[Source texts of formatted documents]
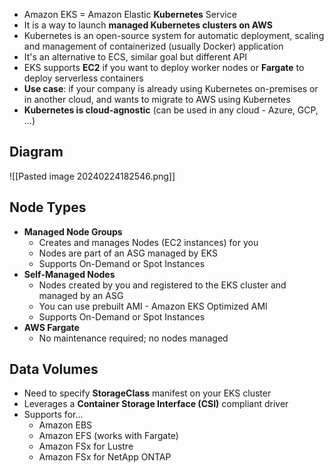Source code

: 
- Amazon EKS = Amazon Elastic **Kubernetes** Service
- It is a way to launch **managed Kubernetes clusters on AWS**
- Kubernetes is an open-source system for automatic deployment, scaling and management of containerized (usually Docker) application
- It's an alternative to ECS, similar goal but different API
- EKS supports **EC2** if you want to deploy worker nodes or **Fargate** to deploy serverless containers
- **Use case**: if your company is already using Kubernetes on-premises or in another cloud, and wants to migrate to AWS using Kubernetes
- **Kubernetes is cloud-agnostic** (can be used in any cloud - Azure, GCP, ...)

## Diagram

![[Pasted image 20240224182546.png]]

## Node Types

- **Managed Node Groups**
	- Creates and manages Nodes (EC2 instances) for you
	- Nodes are part of an ASG managed by EKS
	- Supports On-Demand or Spot Instances
- **Self-Managed Nodes**
	- Nodes created by you and registered to the EKS cluster and managed by an ASG
	- You can use prebuilt AMI - Amazon EKS Optimized AMI
	- Supports On-Demand or Spot Instances
- **AWS Fargate**
	- No maintenance required; no nodes managed

## Data Volumes

- Need to specify **StorageClass** manifest on your EKS cluster
- Leverages a **Container Storage Interface (CSI)** compliant driver
- Supports for...
	- Amazon EBS
	- Amazon EFS (works with Fargate)
	- Amazon FSx for Lustre
	- Amazon FSx for NetApp ONTAP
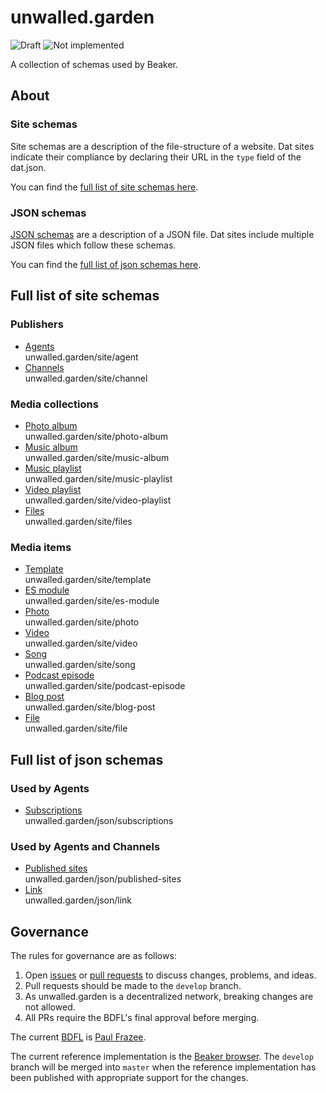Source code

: # unwalled.garden

![Draft](https://img.shields.io/badge/Draft-In%20progress-yellow.svg) ![Not implemented](https://img.shields.io/badge/Status-Not%20implemented-red.svg)

A collection of schemas used by Beaker.

## About

### Site schemas

Site schemas are a description of the file-structure of a website. Dat sites indicate their compliance by declaring their URL in the `type` field of the dat.json.

You can find the [full list of site schemas here](#full-list-of-site-schemas). 

### JSON schemas

[JSON schemas](https://json-schema.org/) are a description of a JSON file. Dat sites include multiple JSON files which follow these schemas.

You can find the [full list of json schemas here](#full-list-of-json-schemas). 

## Full list of site schemas

### Publishers

 - [Agents](./site/agent.md)<br>unwalled.garden/site/agent
 - [Channels](./site/channels.md)<br>unwalled.garden/site/channel

### Media collections

 - [Photo album](./site/photo-album.md)<br>unwalled.garden/site/photo-album
 - [Music album](./site/music-album.md)<br>unwalled.garden/site/music-album
 - [Music playlist](./site/music-playlist.md)<br>unwalled.garden/site/music-playlist
 - [Video playlist](./site/video-playlist.md)<br>unwalled.garden/site/video-playlist
 - [Files](./site/files.md)<br>unwalled.garden/site/files
 
 ### Media items

 - [Template](./site/template.md)<br>unwalled.garden/site/template
 - [ES module](./site/es-module.md)<br>unwalled.garden/site/es-module
 - [Photo](./site/photo.md)<br>unwalled.garden/site/photo
 - [Video](./site/video.md)<br>unwalled.garden/site/video
 - [Song](./site/song.md)<br>unwalled.garden/site/song
 - [Podcast episode](./site/podcast-episode.md)<br>unwalled.garden/site/podcast-episode
 - [Blog post](./site/blog-post.md)<br>unwalled.garden/site/blog-post
 - [File](./site/file.md)<br>unwalled.garden/site/file

## Full list of json schemas

### Used by Agents

 - [Subscriptions](./json/subscriptions.md)<br>unwalled.garden/json/subscriptions

### Used by Agents and Channels

 - [Published sites](./json/published-sites.md)<br>unwalled.garden/json/published-sites
 - [Link](./json/link.md)<br>unwalled.garden/json/link


## Governance

The rules for governance are as follows:

 1. Open [issues](/issues) or [pull requests](/pulls) to discuss changes, problems, and ideas.
 2. Pull requests should be made to the `develop` branch.
 3. As unwalled.garden is a decentralized network, breaking changes are not allowed.
 4. All PRs require the BDFL's final approval before merging.

The current [BDFL](https://en.wikipedia.org/wiki/Benevolent_dictator_for_life) is [Paul Frazee](https://github.com/pfrazee).

The current reference implementation is the [Beaker browser](https://github.com/beakerbrowser/beaker). The `develop` branch will be merged into `master` when the reference implementation has been published with appropriate support for the changes.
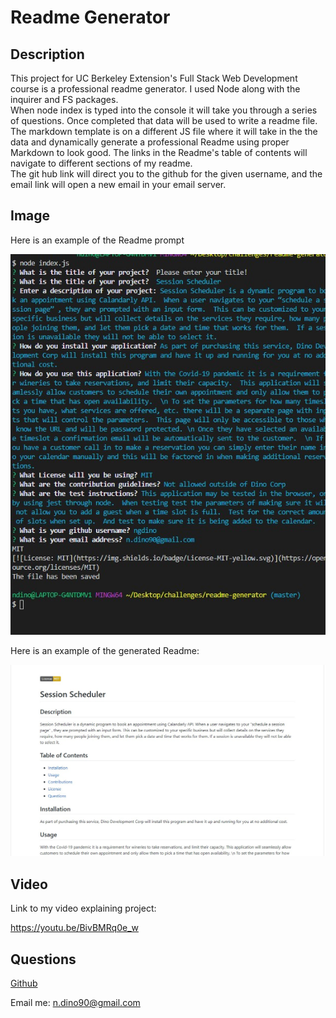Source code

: 
  # Readme Generator

  ## Description
  This project for UC Berkeley Extension's Full Stack Web Development course is a professional readme generator.  I used Node along with the inquirer and FS packages.  
  When node index is typed into the console it will take you through a series of questions.  Once completed that data will be used to write a readme file.  The markdown template is on a different JS file where it will take in the the data and dynamically generate a professional Readme using proper Markdown to look good.  The links in the Readme's table of contents will navigate to different sections of my readme.  
  The git hub link will direct you to the github for the given username, and the email link will open a new email in your email server.  

  ## Image
  Here is an example of the Readme prompt

  ![inquirer example](img\inquirer-ex.jpg)

  Here is an example of the generated Readme:

  ![Readme markdown](img/readme-ex.jpg)

  ## Video

  Link to my video explaining project:

  https://youtu.be/BivBMRq0e_w


  ## Questions

  [Github](https://github.com/a)
  
  Email me: n.dino90@gmail.com
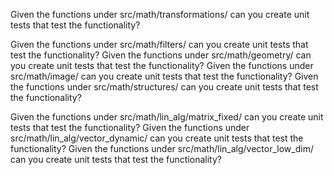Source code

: 
Given the functions under src/math/transformations/ can you create unit tests that test the functionality?

Given the functions under src/math/filters/ can you create unit tests that test the functionality?
Given the functions under src/math/geometry/ can you create unit tests that test the functionality?
Given the functions under src/math/image/ can you create unit tests that test the functionality?
Given the functions under src/math/structures/ can you create unit tests that test the functionality?




Given the functions under src/math/lin_alg/matrix_fixed/ can you create unit tests that test the functionality?
Given the functions under src/math/lin_alg/vector_dynamic/ can you create unit tests that test the functionality?
Given the functions under src/math/lin_alg/vector_low_dim/ can you create unit tests that test the functionality?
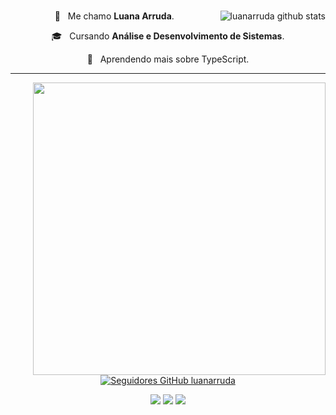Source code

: <Header>
<div>
<a href="https://github.com/luanarruda">
<img align="right" src="https://github-readme-stats.vercel.app/api?username=luanarruda&show_icons=true&theme=omni&line_height=27" alt="luanarruda github stats"/>
</a>  

  <h1 align="center"> <i></i>  </h1>

  🤔 &nbsp; Me chamo **Luana Arruda**.
  
  🎓 &nbsp; Cursando **Análise e Desenvolvimento de Sistemas**.
  
  🌱 &nbsp; Aprendendo mais sobre TypeScript.

  <hr>
  
  <a href="[https://github.com/luanarruda]">
<img align="right" src="https://github-readme-stats.vercel.app/api/top-langs/?username=luanarruda&hide=html&layout=compact&theme=omni" min-width="468px" max-width="468px" width="468px" />


<br>
<br>
<br>
<br>
<br>
<br>

<p align="center">
<a href="https://github.com/luanarruda">
<img  src="https://img.shields.io/github/followers/luanarruda?label=follow&style=social" alt="Seguidores GitHub luanarruda">
</a>
</p>  

  <p align="center">
  <a href="mailto:luanamarrudaa@gmail.com?subject=Questions" alt="Gmail">
  <img src="https://img.shields.io/badge/-Gmail-FF0000?style=flat-square&labelColor=FF0000&logo=gmail&logoColor=white&link=LINK-DO-SEU-EMAIL" /></a>

  <a href="https://www.linkedin.com/in/luanarruda/" alt="Linkedin">
  <img src="https://img.shields.io/badge/-Linkedin-0e76a8?style=flat-square&logo=Linkedin&logoColor=white&link=LINK-DO-SEU-LINKEDIN" /></a>
  
  <a href="https://www.instagram.com/l.luanarruda/" alt="Instagram">
  <img src="https://img.shields.io/badge/-Instagram-DF0174?style=flat-square&labelColor=DF0174&logo=instagram&logoColor=white&link=LINK-DO-SEU-INSTAGRAM"/></a>
</p>


</header
  
</div>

ASSIGNMENT: Restate every record above word for word, without images.

SOLUTION FOR THIS TASK:
Source code

: 
- Amazon EKS = Amazon Elastic **Kubernetes** Service
- It is a way to launch **managed Kubernetes clusters on AWS**
- Kubernetes is an open-source system for automatic deployment, scaling and management of containerized (usually Docker) application
- It's an alternative to ECS, similar goal but different API
- EKS supports **EC2** if you want to deploy worker nodes or **Fargate** to deploy serverless containers
- **Use case**: if your company is already using Kubernetes on-premises or in another cloud, and wants to migrate to AWS using Kubernetes
- **Kubernetes is cloud-agnostic** (can be used in any cloud - Azure, GCP, ...)

## Diagram

![[Pasted image 20240224182546.png]]

## Node Types

- **Managed Node Groups**
	- Creates and manages Nodes (EC2 instances) for you
	- Nodes are part of an ASG managed by EKS
	- Supports On-Demand or Spot Instances
- **Self-Managed Nodes**
	- Nodes created by you and registered to the EKS cluster and managed by an ASG
	- You can use prebuilt AMI - Amazon EKS Optimized AMI
	- Supports On-Demand or Spot Instances
- **AWS Fargate**
	- No maintenance required; no nodes managed

## Data Volumes

- Need to specify **StorageClass** manifest on your EKS cluster
- Leverages a **Container Storage Interface (CSI)** compliant driver
- Supports for...
	- Amazon EBS
	- Amazon EFS (works with Fargate)
	- Amazon FSx for Lustre
	- Amazon FSx for NetApp ONTAP
Source code

: # unwalled.garden

![Draft](https://img.shields.io/badge/Draft-In%20progress-yellow.svg) ![Not implemented](https://img.shields.io/badge/Status-Not%20implemented-red.svg)

A collection of schemas used by Beaker.

## About

### Site schemas

Site schemas are a description of the file-structure of a website. Dat sites indicate their compliance by declaring their URL in the `type` field of the dat.json.

You can find the [full list of site schemas here](#full-list-of-site-schemas). 

### JSON schemas

[JSON schemas](https://json-schema.org/) are a description of a JSON file. Dat sites include multiple JSON files which follow these schemas.

You can find the [full list of json schemas here](#full-list-of-json-schemas). 

## Full list of site schemas

### Publishers

 - [Agents](./site/agent.md)<br>unwalled.garden/site/agent
 - [Channels](./site/channels.md)<br>unwalled.garden/site/channel

### Media collections

 - [Photo album](./site/photo-album.md)<br>unwalled.garden/site/photo-album
 - [Music album](./site/music-album.md)<br>unwalled.garden/site/music-album
 - [Music playlist](./site/music-playlist.md)<br>unwalled.garden/site/music-playlist
 - [Video playlist](./site/video-playlist.md)<br>unwalled.garden/site/video-playlist
 - [Files](./site/files.md)<br>unwalled.garden/site/files
 
 ### Media items

 - [Template](./site/template.md)<br>unwalled.garden/site/template
 - [ES module](./site/es-module.md)<br>unwalled.garden/site/es-module
 - [Photo](./site/photo.md)<br>unwalled.garden/site/photo
 - [Video](./site/video.md)<br>unwalled.garden/site/video
 - [Song](./site/song.md)<br>unwalled.garden/site/song
 - [Podcast episode](./site/podcast-episode.md)<br>unwalled.garden/site/podcast-episode
 - [Blog post](./site/blog-post.md)<br>unwalled.garden/site/blog-post
 - [File](./site/file.md)<br>unwalled.garden/site/file

## Full list of json schemas

### Used by Agents

 - [Subscriptions](./json/subscriptions.md)<br>unwalled.garden/json/subscriptions

### Used by Agents and Channels

 - [Published sites](./json/published-sites.md)<br>unwalled.garden/json/published-sites
 - [Link](./json/link.md)<br>unwalled.garden/json/link


## Governance

The rules for governance are as follows:

 1. Open [issues](/issues) or [pull requests](/pulls) to discuss changes, problems, and ideas.
 2. Pull requests should be made to the `develop` branch.
 3. As unwalled.garden is a decentralized network, breaking changes are not allowed.
 4. All PRs require the BDFL's final approval before merging.

The current [BDFL](https://en.wikipedia.org/wiki/Benevolent_dictator_for_life) is [Paul Frazee](https://github.com/pfrazee).

The current reference implementation is the [Beaker browser](https://github.com/beakerbrowser/beaker). The `develop` branch will be merged into `master` when the reference implementation has been published with appropriate support for the changes.
Source code

: 
  # Readme Generator

  ## Description
  This project for UC Berkeley Extension's Full Stack Web Development course is a professional readme generator.  I used Node along with the inquirer and FS packages.  
  When node index is typed into the console it will take you through a series of questions.  Once completed that data will be used to write a readme file.  The markdown template is on a different JS file where it will take in the the data and dynamically generate a professional Readme using proper Markdown to look good.  The links in the Readme's table of contents will navigate to different sections of my readme.  
  The git hub link will direct you to the github for the given username, and the email link will open a new email in your email server.  

  ## Image
  Here is an example of the Readme prompt

  ![inquirer example](img\inquirer-ex.jpg)

  Here is an example of the generated Readme:

  ![Readme markdown](img/readme-ex.jpg)

  ## Video

  Link to my video explaining project:

  https://youtu.be/BivBMRq0e_w


  ## Questions

  [Github](https://github.com/a)
  
  Email me: n.dino90@gmail.com
Source code

: 
Given the functions under src/math/transformations/ can you create unit tests that test the functionality?

Given the functions under src/math/filters/ can you create unit tests that test the functionality?
Given the functions under src/math/geometry/ can you create unit tests that test the functionality?
Given the functions under src/math/image/ can you create unit tests that test the functionality?
Given the functions under src/math/structures/ can you create unit tests that test the functionality?




Given the functions under src/math/lin_alg/matrix_fixed/ can you create unit tests that test the functionality?
Given the functions under src/math/lin_alg/vector_dynamic/ can you create unit tests that test the functionality?
Given the functions under src/math/lin_alg/vector_low_dim/ can you create unit tests that test the functionality?
Source code

: <Header>
<div>
<a href="https://github.com/luanarruda">
<img align="right" src="https://github-readme-stats.vercel.app/api?username=luanarruda&show_icons=true&theme=omni&line_height=27" alt="luanarruda github stats"/>
</a>  

  <h1 align="center"> <i></i>  </h1>

  🤔 &nbsp; Me chamo **Luana Arruda**.
  
  🎓 &nbsp; Cursando **Análise e Desenvolvimento de Sistemas**.
  
  🌱 &nbsp; Aprendendo mais sobre TypeScript.

  <hr>
  
  <a href="[https://github.com/luanarruda]">
<img align="right" src="https://github-readme-stats.vercel.app/api/top-langs/?username=luanarruda&hide=html&layout=compact&theme=omni" min-width="468px" max-width="468px" width="468px" />


<br>
<br>
<br>
<br>
<br>
<br>

<p align="center">
<a href="https://github.com/luanarruda">
<img  src="https://img.shields.io/github/followers/luanarruda?label=follow&style=social" alt="Seguidores GitHub luanarruda">
</a>
</p>  

  <p align="center">
  <a href="mailto:luanamarrudaa@gmail.com?subject=Questions" alt="Gmail">
  <img src="https://img.shields.io/badge/-Gmail-FF0000?style=flat-square&labelColor=FF0000&logo=gmail&logoColor=white&link=LINK-DO-SEU-EMAIL" /></a>

  <a href="https://www.linkedin.com/in/luanarruda/" alt="Linkedin">
  <img src="https://img.shields.io/badge/-Linkedin-0e76a8?style=flat-square&logo=Linkedin&logoColor=white&link=LINK-DO-SEU-LINKEDIN" /></a>
  
  <a href="https://www.instagram.com/l.luanarruda/" alt="Instagram">
  <img src="https://img.shields.io/badge/-Instagram-DF0174?style=flat-square&labelColor=DF0174&logo=instagram&logoColor=white&link=LINK-DO-SEU-INSTAGRAM"/></a>
</p>


</header
  
</div>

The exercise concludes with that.